### Exercise goal
Scan the material for the word "follows" and copy each line where it occurs.

### Supplied data
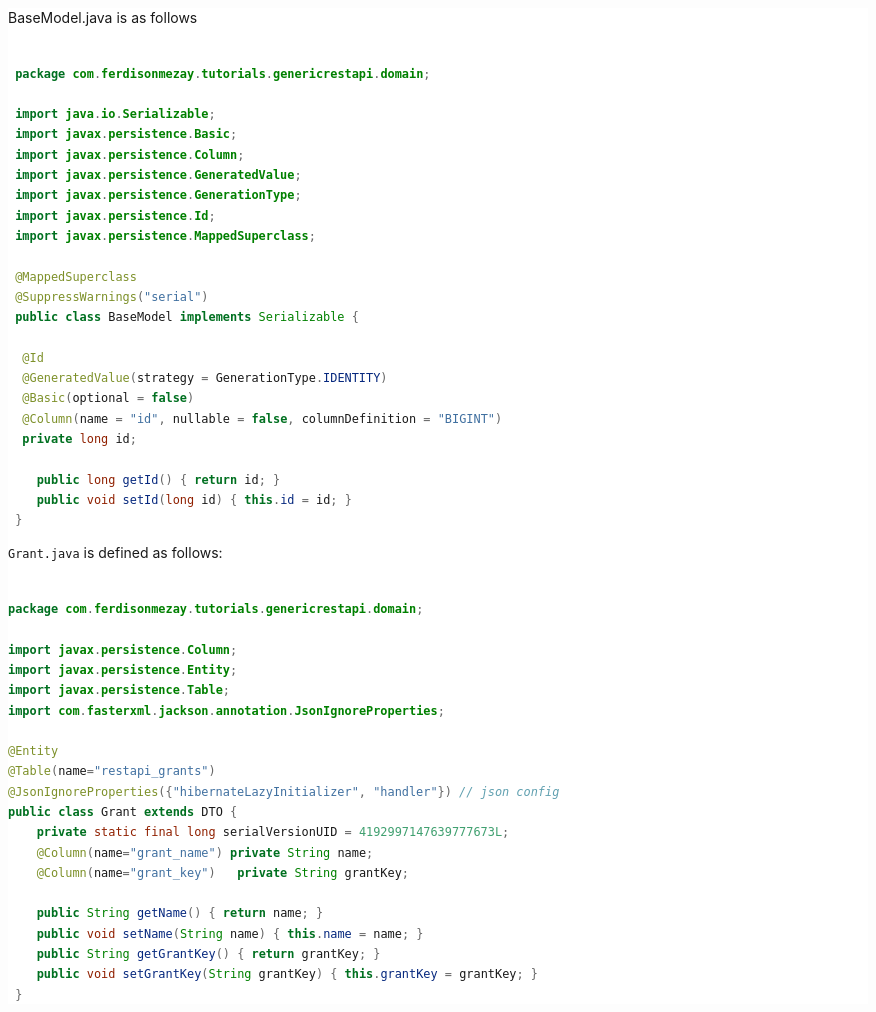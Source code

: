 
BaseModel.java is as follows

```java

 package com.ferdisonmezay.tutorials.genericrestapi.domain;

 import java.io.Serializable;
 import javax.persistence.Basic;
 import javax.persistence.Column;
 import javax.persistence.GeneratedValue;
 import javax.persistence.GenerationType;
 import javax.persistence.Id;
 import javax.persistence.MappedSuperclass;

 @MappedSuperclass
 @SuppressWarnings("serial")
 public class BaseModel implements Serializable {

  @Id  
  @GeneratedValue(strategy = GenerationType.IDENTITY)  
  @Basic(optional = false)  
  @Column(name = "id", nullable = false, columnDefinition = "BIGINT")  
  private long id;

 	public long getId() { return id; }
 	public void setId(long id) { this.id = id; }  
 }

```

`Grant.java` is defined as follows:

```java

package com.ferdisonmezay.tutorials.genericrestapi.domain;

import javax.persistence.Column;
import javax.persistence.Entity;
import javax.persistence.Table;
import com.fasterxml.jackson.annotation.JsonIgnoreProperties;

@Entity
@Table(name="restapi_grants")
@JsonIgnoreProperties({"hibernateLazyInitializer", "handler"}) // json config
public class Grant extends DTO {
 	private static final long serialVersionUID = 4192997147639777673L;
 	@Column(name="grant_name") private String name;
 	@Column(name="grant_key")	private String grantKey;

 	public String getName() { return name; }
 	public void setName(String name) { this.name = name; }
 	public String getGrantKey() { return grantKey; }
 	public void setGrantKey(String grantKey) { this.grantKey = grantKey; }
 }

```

...

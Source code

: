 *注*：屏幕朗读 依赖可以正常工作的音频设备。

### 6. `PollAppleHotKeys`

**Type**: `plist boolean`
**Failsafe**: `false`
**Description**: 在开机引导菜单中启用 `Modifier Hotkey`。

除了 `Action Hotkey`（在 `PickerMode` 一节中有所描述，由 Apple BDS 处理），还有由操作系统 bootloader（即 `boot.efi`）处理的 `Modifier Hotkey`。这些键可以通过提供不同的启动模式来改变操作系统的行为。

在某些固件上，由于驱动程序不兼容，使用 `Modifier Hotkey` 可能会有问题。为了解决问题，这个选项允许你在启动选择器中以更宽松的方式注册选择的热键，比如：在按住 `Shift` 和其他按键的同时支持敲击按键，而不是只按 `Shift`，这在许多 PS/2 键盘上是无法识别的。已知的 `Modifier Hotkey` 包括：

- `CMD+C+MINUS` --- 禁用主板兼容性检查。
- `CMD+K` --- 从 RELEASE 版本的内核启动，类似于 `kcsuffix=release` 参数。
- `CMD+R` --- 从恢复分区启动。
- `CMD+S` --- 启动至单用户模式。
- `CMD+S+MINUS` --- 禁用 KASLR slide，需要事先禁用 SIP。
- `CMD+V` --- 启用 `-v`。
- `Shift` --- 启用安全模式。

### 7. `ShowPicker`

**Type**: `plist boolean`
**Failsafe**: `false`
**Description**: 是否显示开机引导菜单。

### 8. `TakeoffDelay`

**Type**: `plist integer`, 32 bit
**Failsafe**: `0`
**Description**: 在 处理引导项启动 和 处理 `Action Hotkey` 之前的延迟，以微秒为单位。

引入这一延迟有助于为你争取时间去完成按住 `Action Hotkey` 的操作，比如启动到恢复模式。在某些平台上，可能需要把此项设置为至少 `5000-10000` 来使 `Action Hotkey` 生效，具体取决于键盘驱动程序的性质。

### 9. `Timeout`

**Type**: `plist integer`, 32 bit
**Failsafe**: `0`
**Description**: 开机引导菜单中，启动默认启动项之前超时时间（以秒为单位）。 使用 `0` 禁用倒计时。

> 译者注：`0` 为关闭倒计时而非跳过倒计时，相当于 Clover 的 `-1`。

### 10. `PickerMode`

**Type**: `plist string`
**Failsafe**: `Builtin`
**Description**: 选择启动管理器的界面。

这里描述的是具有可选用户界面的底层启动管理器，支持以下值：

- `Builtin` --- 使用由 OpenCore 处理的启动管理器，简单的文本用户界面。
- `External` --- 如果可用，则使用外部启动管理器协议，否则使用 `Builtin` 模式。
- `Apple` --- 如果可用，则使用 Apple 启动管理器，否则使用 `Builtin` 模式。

### Exercise solution
BaseModel.java is as follows
`Grant.java` is defined as follows:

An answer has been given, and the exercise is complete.